▶ _TO DO_: Copy exactly the lines of the material below that run from the one containing "Future of Schools)" through the one containing "For example, the". Copy no other lines.

━━━━━ DATA EXCERPTS ━━━━━

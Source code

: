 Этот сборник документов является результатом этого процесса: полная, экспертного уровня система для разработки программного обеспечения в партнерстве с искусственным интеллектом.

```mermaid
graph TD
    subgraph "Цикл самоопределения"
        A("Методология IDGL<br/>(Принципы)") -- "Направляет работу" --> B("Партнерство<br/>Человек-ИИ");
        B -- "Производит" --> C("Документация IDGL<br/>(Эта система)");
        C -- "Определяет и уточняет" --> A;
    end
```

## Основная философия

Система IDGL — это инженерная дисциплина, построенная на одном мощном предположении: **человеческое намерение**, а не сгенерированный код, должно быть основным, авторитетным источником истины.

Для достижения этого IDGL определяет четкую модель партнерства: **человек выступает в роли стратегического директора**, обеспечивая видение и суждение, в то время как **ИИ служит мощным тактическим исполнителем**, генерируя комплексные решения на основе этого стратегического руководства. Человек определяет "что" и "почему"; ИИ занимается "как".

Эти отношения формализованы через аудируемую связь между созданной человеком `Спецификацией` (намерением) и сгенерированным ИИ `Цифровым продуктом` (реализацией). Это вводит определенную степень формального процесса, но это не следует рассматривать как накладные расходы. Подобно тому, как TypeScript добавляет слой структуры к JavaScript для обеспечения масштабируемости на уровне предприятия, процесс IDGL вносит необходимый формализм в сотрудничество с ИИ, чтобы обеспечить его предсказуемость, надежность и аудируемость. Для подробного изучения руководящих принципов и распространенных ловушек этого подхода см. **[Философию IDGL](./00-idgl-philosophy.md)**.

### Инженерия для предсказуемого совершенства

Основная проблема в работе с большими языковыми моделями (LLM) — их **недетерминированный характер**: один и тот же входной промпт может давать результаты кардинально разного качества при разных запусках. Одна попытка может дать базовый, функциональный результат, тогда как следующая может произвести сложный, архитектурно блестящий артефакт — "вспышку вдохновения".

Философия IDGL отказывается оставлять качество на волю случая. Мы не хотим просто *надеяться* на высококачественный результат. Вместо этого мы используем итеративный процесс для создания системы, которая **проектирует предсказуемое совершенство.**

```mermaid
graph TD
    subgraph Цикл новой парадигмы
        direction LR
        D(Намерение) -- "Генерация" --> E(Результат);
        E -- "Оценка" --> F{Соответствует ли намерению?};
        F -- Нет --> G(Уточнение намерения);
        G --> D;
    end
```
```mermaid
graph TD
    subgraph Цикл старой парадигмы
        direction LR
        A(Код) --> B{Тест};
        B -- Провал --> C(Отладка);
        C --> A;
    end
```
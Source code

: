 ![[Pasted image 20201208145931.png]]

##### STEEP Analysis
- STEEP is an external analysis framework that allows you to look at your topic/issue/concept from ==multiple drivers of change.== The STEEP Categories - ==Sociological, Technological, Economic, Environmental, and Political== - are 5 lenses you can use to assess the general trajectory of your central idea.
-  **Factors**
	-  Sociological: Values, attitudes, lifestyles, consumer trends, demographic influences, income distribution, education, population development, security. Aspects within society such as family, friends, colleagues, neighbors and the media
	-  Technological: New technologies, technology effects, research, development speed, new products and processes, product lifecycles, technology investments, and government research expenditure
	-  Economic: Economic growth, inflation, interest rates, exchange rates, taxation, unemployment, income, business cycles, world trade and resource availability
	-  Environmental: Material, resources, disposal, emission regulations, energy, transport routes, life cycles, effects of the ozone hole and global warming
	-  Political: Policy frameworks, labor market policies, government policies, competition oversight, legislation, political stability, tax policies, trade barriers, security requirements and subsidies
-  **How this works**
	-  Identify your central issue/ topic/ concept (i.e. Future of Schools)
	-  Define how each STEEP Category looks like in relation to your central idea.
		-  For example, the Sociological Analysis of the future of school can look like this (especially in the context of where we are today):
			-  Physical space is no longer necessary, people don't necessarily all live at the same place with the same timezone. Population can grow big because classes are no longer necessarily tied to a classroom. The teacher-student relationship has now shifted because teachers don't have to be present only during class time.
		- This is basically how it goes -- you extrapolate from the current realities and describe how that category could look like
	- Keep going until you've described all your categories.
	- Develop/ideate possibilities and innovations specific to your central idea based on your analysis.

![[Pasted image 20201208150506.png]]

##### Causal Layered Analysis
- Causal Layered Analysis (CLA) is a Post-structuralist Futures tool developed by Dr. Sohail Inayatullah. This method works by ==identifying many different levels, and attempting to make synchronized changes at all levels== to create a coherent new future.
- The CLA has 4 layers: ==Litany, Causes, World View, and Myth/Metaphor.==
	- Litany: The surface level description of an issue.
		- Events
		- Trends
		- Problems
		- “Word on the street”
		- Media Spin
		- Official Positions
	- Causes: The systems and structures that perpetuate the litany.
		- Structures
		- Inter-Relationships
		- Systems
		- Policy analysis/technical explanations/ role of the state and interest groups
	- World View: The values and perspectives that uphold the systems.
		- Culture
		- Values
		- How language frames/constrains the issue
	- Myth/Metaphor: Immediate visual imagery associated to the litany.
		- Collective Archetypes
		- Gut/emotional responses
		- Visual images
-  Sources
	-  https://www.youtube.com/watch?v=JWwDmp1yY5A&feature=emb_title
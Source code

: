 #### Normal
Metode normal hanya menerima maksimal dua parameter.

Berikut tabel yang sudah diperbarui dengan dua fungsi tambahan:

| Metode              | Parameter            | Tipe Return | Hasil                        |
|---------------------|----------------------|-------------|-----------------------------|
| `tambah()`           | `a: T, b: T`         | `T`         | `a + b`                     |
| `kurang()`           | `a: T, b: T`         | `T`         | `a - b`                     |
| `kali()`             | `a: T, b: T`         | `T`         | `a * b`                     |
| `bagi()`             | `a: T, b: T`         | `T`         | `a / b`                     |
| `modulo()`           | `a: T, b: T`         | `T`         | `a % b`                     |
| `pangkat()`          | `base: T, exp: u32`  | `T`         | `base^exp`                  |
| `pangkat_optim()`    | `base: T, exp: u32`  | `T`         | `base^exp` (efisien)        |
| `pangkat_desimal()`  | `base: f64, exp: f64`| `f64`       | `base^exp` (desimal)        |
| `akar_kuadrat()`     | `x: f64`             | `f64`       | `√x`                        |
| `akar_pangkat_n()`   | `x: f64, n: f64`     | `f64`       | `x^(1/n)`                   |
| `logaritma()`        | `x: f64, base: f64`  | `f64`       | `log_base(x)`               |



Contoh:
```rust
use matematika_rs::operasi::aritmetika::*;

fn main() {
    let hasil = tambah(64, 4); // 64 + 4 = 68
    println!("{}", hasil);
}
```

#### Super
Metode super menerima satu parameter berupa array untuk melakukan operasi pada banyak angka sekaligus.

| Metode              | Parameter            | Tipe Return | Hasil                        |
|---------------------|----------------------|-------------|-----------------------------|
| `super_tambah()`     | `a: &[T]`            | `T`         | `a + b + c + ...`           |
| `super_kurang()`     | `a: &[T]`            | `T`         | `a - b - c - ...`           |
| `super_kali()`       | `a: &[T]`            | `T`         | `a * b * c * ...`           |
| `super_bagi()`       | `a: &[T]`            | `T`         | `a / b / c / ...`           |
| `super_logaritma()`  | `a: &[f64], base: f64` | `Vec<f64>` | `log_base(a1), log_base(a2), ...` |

━━━━━

▶ _SOLUTION BELOW_:
	-  Identify your central issue/ topic/ concept (i.e. Future of Schools)
	-  Define how each STEEP Category looks like in relation to your central idea.
		-  For example, the Sociological Analysis of the future of school can look like this (especially in the context of where we are today):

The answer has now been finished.